The Love Witch is a genuinely remarkable film. It’s likely to wind a lot of viewers up because it’s a subtle piece with plenty going on under the surface. Some won’t look beyond its colourful trappings, but more fool them – they’ll be missing a real treat.

The titular witch is Elaine (Samantha Robinson) who fetches up in California, keen to start a new life and put recent personal upsets behind her. She befriends her new neighbour Trish (Laura Waddell) and finds herself drawing the attention of several local men. When one of them goes missing, the police get involved – and in more ways than one. 

The Love Witch The Love Witch is visually fantastic, with its faux-Technicolor palate complete with elegantly-designed sets and costumes. It’s a dead ringer for the lush movie chic of the late 60s/early 70s, present and correct in everything from Beyond the Valley of the Dolls to Rosemary’s Baby. If you thought La La Land was a feast for the eyes, you ain’t seen nothing yet – and, most likely, all achieved for less than Emma Stone’s lipstick budget. The cast match up to the retro aesthetic too, with Robinson delivering a deliciously mannered performance which seems to have been beamed in from another decade entirely.

But it would be a real mistake to think that writer/director Anna Biller is aiming to deliver nothing more than a pretty period pastiche. The Love Witch is often very funny and has a keen sense of camp, and it delights in its gaudiness. The Love Witch

But the film also manages to explore gender politics in a way which could seem trite and reductive in a more poker-faced film. It’s not remotely didactic or hectoring, and certainly doesn’t feel the need to spell everything out.
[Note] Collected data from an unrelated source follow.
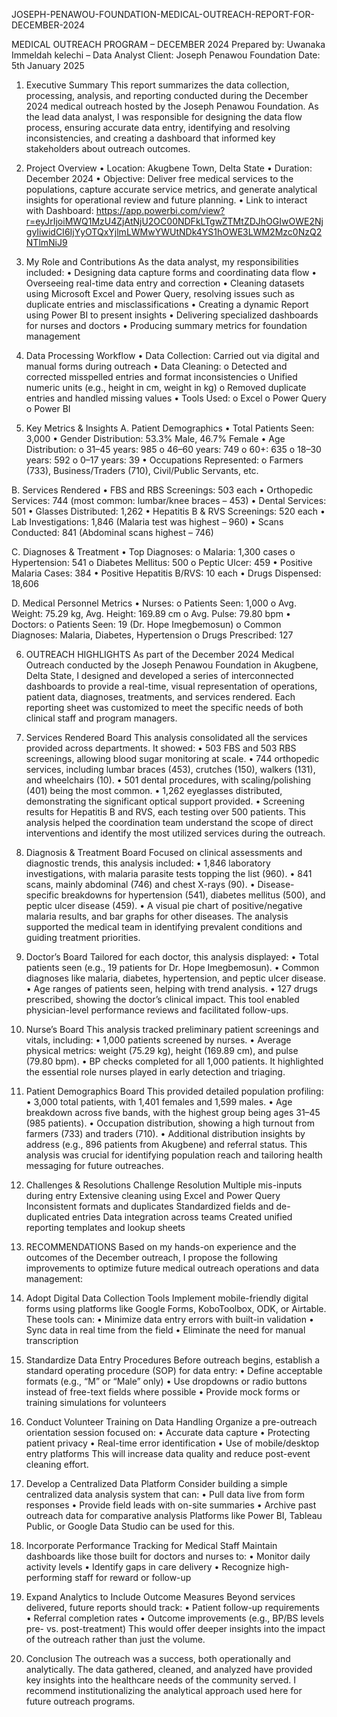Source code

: JOSEPH-PENAWOU-FOUNDATION-MEDICAL-OUTREACH-REPORT-FOR-DECEMBER-2024

MEDICAL OUTREACH PROGRAM – DECEMBER 2024
Prepared by: Uwanaka Immeldah kelechi – Data Analyst
Client: Joseph Penawou Foundation
Date: 5th January 2025

1. Executive Summary
This report summarizes the data collection, processing, analysis, and reporting conducted during the December 2024 medical outreach hosted by the Joseph Penawou Foundation. As the lead data analyst, I was responsible for designing the data flow process, ensuring accurate data entry, identifying and resolving inconsistencies, and creating a dashboard that informed key stakeholders about outreach outcomes.

2. Project Overview
•	Location: Akugbene Town, Delta State
•	Duration: December 2024
•	Objective: Deliver free medical services to the populations, capture accurate service metrics, and generate analytical insights for operational review and future planning.
•	Link to interact with Dashboard: https://app.powerbi.com/view?r=eyJrIjoiMWQ1MzU4ZjAtNjU2OC00NDFkLTgwZTMtZDJhOGIwOWE2NjgyIiwidCI6IjYyOTQxYjlmLWMwYWUtNDk4YS1hOWE3LWM2Mzc0NzQ2NTlmNiJ9

3. My Role and Contributions
As the data analyst, my responsibilities included:
•	Designing data capture forms and coordinating data flow
•	Overseeing real-time data entry and correction
•	Cleaning datasets using Microsoft Excel and Power Query, resolving issues such as duplicate entries and misclassifications
•	Creating a dynamic Report using Power BI to present insights
•	Delivering specialized dashboards for nurses and doctors
•	Producing summary metrics for foundation management
4. Data Processing Workflow
•	Data Collection: Carried out via digital and manual forms during outreach
•	Data Cleaning:
o	Detected and corrected misspelled entries and format inconsistencies
o	Unified numeric units (e.g., height in cm, weight in kg)
o	Removed duplicate entries and handled missing values
•	Tools Used:
o	Excel
o	Power Query
o	Power BI 

5. Key Metrics & Insights
A. Patient Demographics
•	Total Patients Seen: 3,000
•	Gender Distribution: 53.3% Male, 46.7% Female
•	Age Distribution:
o	31–45 years: 985
o	46–60 years: 749
o	60+: 635
o	18–30 years: 592
o	0–17 years: 39
•	Occupations Represented:
o	Farmers (733), Business/Traders (710), Civil/Public Servants, etc.



B. Services Rendered
•	FBS and RBS Screenings: 503 each
•	Orthopedic Services: 744 (most common: lumbar/knee braces – 453)
•	Dental Services: 501
•	Glasses Distributed: 1,262
•	Hepatitis B & RVS Screenings: 520 each
•	Lab Investigations: 1,846 (Malaria test was highest – 960)
•	Scans Conducted: 841 (Abdominal scans highest – 746)

C. Diagnoses & Treatment
•	Top Diagnoses:
o	Malaria: 1,300 cases
o	Hypertension: 541
o	Diabetes Mellitus: 500
o	Peptic Ulcer: 459
•	Positive Malaria Cases: 384
•	Positive Hepatitis B/RVS: 10 each
•	Drugs Dispensed: 18,606

D. Medical Personnel Metrics
•	Nurses:
o	Patients Seen: 1,000
o	Avg. Weight: 75.29 kg, Avg. Height: 169.89 cm
o	Avg. Pulse: 79.80 bpm
•	Doctors:
o	Patients Seen: 19 (Dr. Hope Imegbemosun)
o	Common Diagnoses: Malaria, Diabetes, Hypertension
o	Drugs Prescribed: 127


6. OUTREACH HIGHLIGHTS 
As part of the December 2024 Medical Outreach conducted by the Joseph Penawou Foundation in Akugbene, Delta State, I designed and developed a series of interconnected dashboards to provide a real-time, visual representation of operations, patient data, diagnoses, treatments, and services rendered. Each reporting sheet was customized to meet the specific needs of both clinical staff and program managers.
 1. Services Rendered Board
This analysis consolidated all the services provided across departments. It showed:
•	503 FBS and 503 RBS screenings, allowing blood sugar monitoring at scale.
•	744 orthopedic services, including lumbar braces (453), crutches (150), walkers (131), and wheelchairs (10).
•	501 dental procedures, with scaling/polishing (401) being the most common.
•	1,262 eyeglasses distributed, demonstrating the significant optical support provided.
•	Screening results for Hepatitis B and RVS, each testing over 500 patients.
This analysis helped the coordination team understand the scope of direct interventions and identify the most utilized services during the outreach.

2. Diagnosis & Treatment Board
Focused on clinical assessments and diagnostic trends, this analysis included:
•	1,846 laboratory investigations, with malaria parasite tests topping the list (960).
•	841 scans, mainly abdominal (746) and chest X-rays (90).
•	Disease-specific breakdowns for hypertension (541), diabetes mellitus (500), and peptic ulcer disease (459).
•	A visual pie chart of positive/negative malaria results, and bar graphs for other diseases.
The analysis supported the medical team in identifying prevalent conditions and guiding treatment priorities.

 3. Doctor’s Board
Tailored for each doctor, this analysis displayed:
•	Total patients seen (e.g., 19 patients for Dr. Hope Imegbemosun).
•	Common diagnoses like malaria, diabetes, hypertension, and peptic ulcer disease.
•	Age ranges of patients seen, helping with trend analysis.
•	127 drugs prescribed, showing the doctor’s clinical impact.
This tool enabled physician-level performance reviews and facilitated follow-ups.

4. Nurse’s Board
This analysis tracked preliminary patient screenings and vitals, including:
•	1,000 patients screened by nurses.
•	Average physical metrics: weight (75.29 kg), height (169.89 cm), and pulse (79.80 bpm).
•	BP checks completed for all 1,000 patients.
It highlighted the essential role nurses played in early detection and triaging.

 5. Patient Demographics Board
This provided detailed population profiling:
•	3,000 total patients, with 1,401 females and 1,599 males.
•	Age breakdown across five bands, with the highest group being ages 31–45 (985 patients).
•	Occupation distribution, showing a high turnout from farmers (733) and traders (710).
•	Additional distribution insights by address (e.g., 896 patients from Akugbene) and referral status.
This analysis was crucial for identifying population reach and tailoring health messaging for future outreaches.


7. Challenges & Resolutions
Challenge	Resolution
Multiple mis-inputs during entry	Extensive cleaning using Excel and Power Query
Inconsistent formats and duplicates	Standardized fields and de-duplicated entries
Data integration across teams	Created unified reporting templates and lookup sheets


8. RECOMMENDATIONS 
Based on my hands-on experience and the outcomes of the December outreach, I propose the following improvements to optimize future medical outreach operations and data management:
 1. Adopt Digital Data Collection Tools
Implement mobile-friendly digital forms using platforms like Google Forms, KoboToolbox, ODK, or Airtable. These tools can:
•	Minimize data entry errors with built-in validation
•	Sync data in real time from the field
•	Eliminate the need for manual transcription

 2. Standardize Data Entry Procedures
Before outreach begins, establish a standard operating procedure (SOP) for data entry:
•	Define acceptable formats (e.g., “M” or “Male” only)
•	Use dropdowns or radio buttons instead of free-text fields where possible
•	Provide mock forms or training simulations for volunteers

 3. Conduct Volunteer Training on Data Handling
Organize a pre-outreach orientation session focused on:
•	Accurate data capture
•	Protecting patient privacy
•	Real-time error identification
•	Use of mobile/desktop entry platforms
This will increase data quality and reduce post-event cleaning effort.

 4. Develop a Centralized Data Platform
Consider building a simple centralized data analysis system that can:
•	Pull data live from form responses
•	Provide field leads with on-site summaries
•	Archive past outreach data for comparative analysis
Platforms like Power BI, Tableau Public, or Google Data Studio can be used for this.

 5. Incorporate Performance Tracking for Medical Staff
Maintain dashboards like those built for doctors and nurses to:
•	Monitor daily activity levels
•	Identify gaps in care delivery
•	Recognize high-performing staff for reward or follow-up

 6. Expand Analytics to Include Outcome Measures
Beyond services delivered, future reports should track:
•	Patient follow-up requirements
•	Referral completion rates
•	Outcome improvements (e.g., BP/BS levels pre- vs. post-treatment)
This would offer deeper insights into the impact of the outreach rather than just the volume.


9. Conclusion
The outreach was a success, both operationally and analytically. The data gathered, cleaned, and analyzed have provided key insights into the healthcare needs of the community served. I recommend institutionalizing the analytical approach used here for future outreach programs.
We’re often not privy to precisely what Elaine has done to men, or what they’ve do to her, but in a dream-logic fashion, The Love Witch provides real heft. There are arresting moments here which might pull the viewer out of their reverie entirely. The film’s look and tone are seductive, but it’s a sugar-coated pill.

And yet, without a doubt, it’s also a hoot and an unalloyed joy, boasting a loopy sense of fun and those eye-popping visuals. It’s that all-too-rare combination: a ridiculously entertaining film which comes complete with plenty of substance and yet wears its intelligence lightly. An example of exciting, skilful and – despite all those pitch-perfect retro touches – highly original film-making. Biller credits her audience with being smart and here’s hoping that she isn’t proved wrong.

We’d be lucky to see a more startling film this year.